Exercise:
Give back the full data, retyped precisely.
┄┄┄┄┄┄┄┄┄┄┄┄┄┄┄┄┄┄┄┄
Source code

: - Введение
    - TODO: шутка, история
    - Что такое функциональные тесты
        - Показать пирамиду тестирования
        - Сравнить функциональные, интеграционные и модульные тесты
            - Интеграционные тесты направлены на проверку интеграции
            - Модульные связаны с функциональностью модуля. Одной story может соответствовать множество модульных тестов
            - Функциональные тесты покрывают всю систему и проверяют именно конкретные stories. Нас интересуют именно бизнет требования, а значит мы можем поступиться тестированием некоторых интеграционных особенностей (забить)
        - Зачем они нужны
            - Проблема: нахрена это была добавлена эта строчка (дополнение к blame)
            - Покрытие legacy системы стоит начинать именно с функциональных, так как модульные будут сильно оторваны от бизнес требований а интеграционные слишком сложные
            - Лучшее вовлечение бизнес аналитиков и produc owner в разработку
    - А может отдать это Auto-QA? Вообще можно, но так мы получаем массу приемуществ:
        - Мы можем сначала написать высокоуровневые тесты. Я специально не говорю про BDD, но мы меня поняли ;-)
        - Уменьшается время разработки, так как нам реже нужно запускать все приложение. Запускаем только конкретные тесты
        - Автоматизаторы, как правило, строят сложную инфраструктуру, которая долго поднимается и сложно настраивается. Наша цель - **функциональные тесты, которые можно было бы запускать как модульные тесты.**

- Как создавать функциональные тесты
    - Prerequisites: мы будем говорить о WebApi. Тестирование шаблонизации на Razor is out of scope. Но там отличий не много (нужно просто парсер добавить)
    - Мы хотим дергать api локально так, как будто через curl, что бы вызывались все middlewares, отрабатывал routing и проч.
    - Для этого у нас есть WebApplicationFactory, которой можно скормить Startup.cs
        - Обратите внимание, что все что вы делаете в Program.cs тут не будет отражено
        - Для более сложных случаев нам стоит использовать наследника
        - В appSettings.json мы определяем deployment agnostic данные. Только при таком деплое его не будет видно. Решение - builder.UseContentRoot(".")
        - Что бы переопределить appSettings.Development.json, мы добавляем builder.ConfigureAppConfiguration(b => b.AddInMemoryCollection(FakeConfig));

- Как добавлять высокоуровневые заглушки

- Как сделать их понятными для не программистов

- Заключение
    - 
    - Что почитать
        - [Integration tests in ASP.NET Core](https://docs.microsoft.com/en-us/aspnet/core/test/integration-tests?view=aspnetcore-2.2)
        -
┄┄┄┄┄┄┄┄┄┄┄┄┄┄┄┄┄┄┄┄
Response to the task:
Source code

: - Введение
    - TODO: шутка, история
    - Что такое функциональные тесты
        - Показать пирамиду тестирования
        - Сравнить функциональные, интеграционные и модульные тесты
            - Интеграционные тесты направлены на проверку интеграции
            - Модульные связаны с функциональностью модуля. Одной story может соответствовать множество модульных тестов
            - Функциональные тесты покрывают всю систему и проверяют именно конкретные stories. Нас интересуют именно бизнет требования, а значит мы можем поступиться тестированием некоторых интеграционных особенностей (забить)
        - Зачем они нужны
            - Проблема: нахрена это была добавлена эта строчка (дополнение к blame)
            - Покрытие legacy системы стоит начинать именно с функциональных, так как модульные будут сильно оторваны от бизнес требований а интеграционные слишком сложные
            - Лучшее вовлечение бизнес аналитиков и produc owner в разработку
    - А может отдать это Auto-QA? Вообще можно, но так мы получаем массу приемуществ:
        - Мы можем сначала написать высокоуровневые тесты. Я специально не говорю про BDD, но мы меня поняли ;-)
        - Уменьшается время разработки, так как нам реже нужно запускать все приложение. Запускаем только конкретные тесты
        - Автоматизаторы, как правило, строят сложную инфраструктуру, которая долго поднимается и сложно настраивается. Наша цель - **функциональные тесты, которые можно было бы запускать как модульные тесты.**

- Как создавать функциональные тесты
    - Prerequisites: мы будем говорить о WebApi. Тестирование шаблонизации на Razor is out of scope. Но там отличий не много (нужно просто парсер добавить)
    - Мы хотим дергать api локально так, как будто через curl, что бы вызывались все middlewares, отрабатывал routing и проч.
    - Для этого у нас есть WebApplicationFactory, которой можно скормить Startup.cs
        - Обратите внимание, что все что вы делаете в Program.cs тут не будет отражено
        - Для более сложных случаев нам стоит использовать наследника
        - В appSettings.json мы определяем deployment agnostic данные. Только при таком деплое его не будет видно. Решение - builder.UseContentRoot(".")
        - Что бы переопределить appSettings.Development.json, мы добавляем builder.ConfigureAppConfiguration(b => b.AddInMemoryCollection(FakeConfig));

- Как добавлять высокоуровневые заглушки

- Как сделать их понятными для не программистов

- Заключение
    - 
    - Что почитать
        - [Integration tests in ASP.NET Core](https://docs.microsoft.com/en-us/aspnet/core/test/integration-tests?view=aspnetcore-2.2)
        -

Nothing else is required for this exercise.